From "How to Re-Moralize America" by Francis Fukuyama in the summer issue of the Wilson Quarterly:
What are the chances of a moral renewal? What are its potential sources? . . . Cycles have occurred before. In both Britain and the United States, the period from the end of the 18th century until approximately the middle of the 19th century saw sharply increasing levels of social disorder. Crime rates in virtually all major cities increased. The rate of alcohol consumption, particularly in the United States, exploded. But then, from the middle of the century until its end, virtually all of these social indicators reversed direction. Crime rates fell. Families stabilized, and drunkards went on the wagon. New voluntary associations -- from temperance and abolitionist societies to Sunday schools -- gave people a fresh sense of communal belonging.

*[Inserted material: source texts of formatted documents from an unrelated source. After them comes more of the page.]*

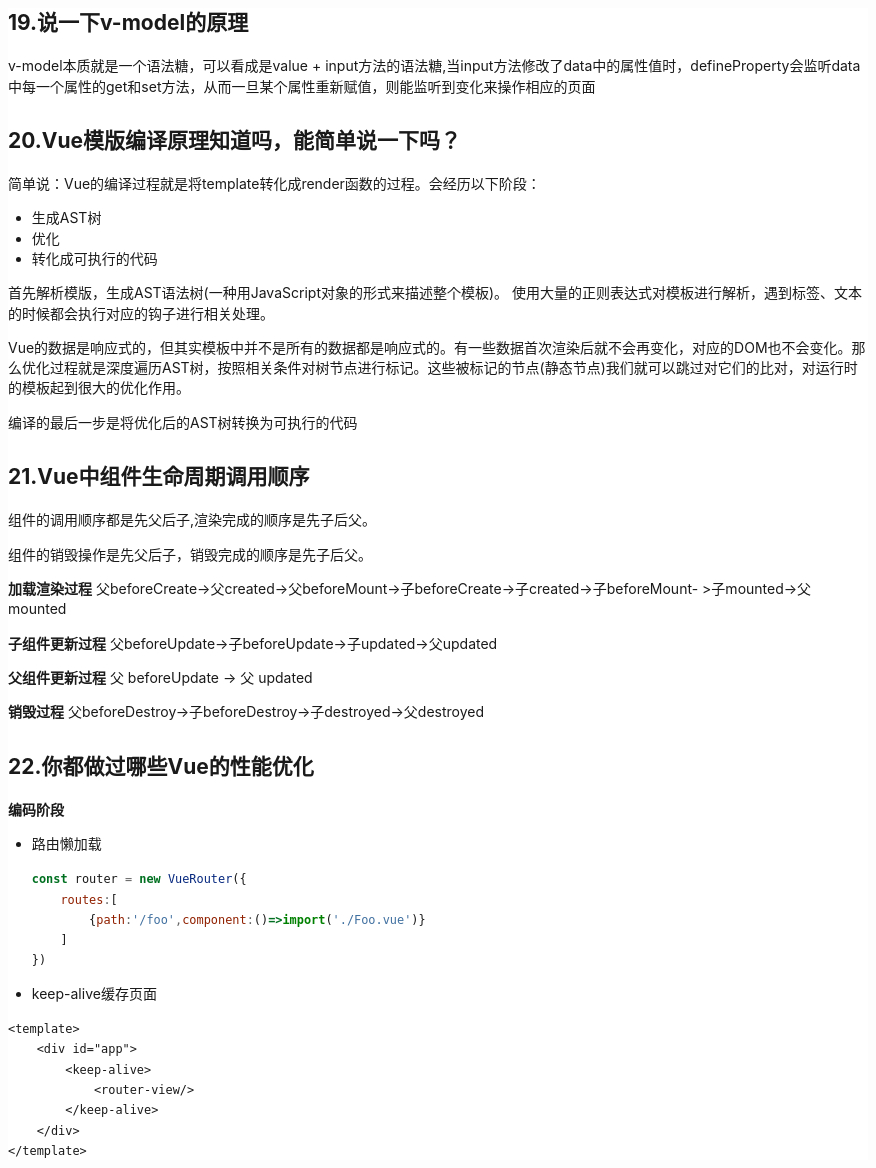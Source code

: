 ## 19.说一下v-model的原理

v-model本质就是一个语法糖，可以看成是value + input方法的语法糖,当input方法修改了data中的属性值时，defineProperty会监听data中每一个属性的get和set方法，从而一旦某个属性重新赋值，则能监听到变化来操作相应的页面

## 20.Vue模版编译原理知道吗，能简单说一下吗？

简单说：Vue的编译过程就是将template转化成render函数的过程。会经历以下阶段：

* 生成AST树
* 优化
* 转化成可执行的代码

首先解析模版，生成AST语法树(一种用JavaScript对象的形式来描述整个模板)。
使用大量的正则表达式对模板进行解析，遇到标签、文本的时候都会执行对应的钩子进行相关处理。

Vue的数据是响应式的，但其实模板中并不是所有的数据都是响应式的。有一些数据首次渲染后就不会再变化，对应的DOM也不会变化。那么优化过程就是深度遍历AST树，按照相关条件对树节点进行标记。这些被标记的节点(静态节点)我们就可以跳过对它们的比对，对运行时的模板起到很大的优化作用。

编译的最后一步是将优化后的AST树转换为可执行的代码

## 21.Vue中组件生命周期调用顺序

组件的调用顺序都是先父后子,渲染完成的顺序是先子后父。

组件的销毁操作是先父后子，销毁完成的顺序是先子后父。

**加载渲染过程**
父beforeCreate->父created->父beforeMount->子beforeCreate->子created->子beforeMount- >子mounted->父mounted

**子组件更新过程**
父beforeUpdate->子beforeUpdate->子updated->父updated

**父组件更新过程**
父 beforeUpdate -> 父 updated

**销毁过程**
父beforeDestroy->子beforeDestroy->子destroyed->父destroyed

## 22.你都做过哪些Vue的性能优化

**编码阶段**

* 路由懒加载

  ```javascript
  const router = new VueRouter({
      routes:[
          {path:'/foo',component:()=>import('./Foo.vue')}
      ]
  })
  ```

* keep-alive缓存页面

```vue
<template>
	<div id="app">
        <keep-alive>
            <router-view/>
    	</keep-alive>
    </div>
</template>
```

The possibility of re-moralization poses some large questions. Where do moral values come from, and what, in particular, are the sources of moral values in a postindustrial society? This is a subject that, strangely, has not received much attention. People have strong ideas about what moral values ought to be and where they ought to come from. If you are on the left, you are likely to believe in social equality guaranteed by a welfare state. If you are a cultural conservative, you may favor the authority of tradition and religion. . . . With the exception of a few discredited theories, sociologists and cultural anthropologists haven't had much to contribute.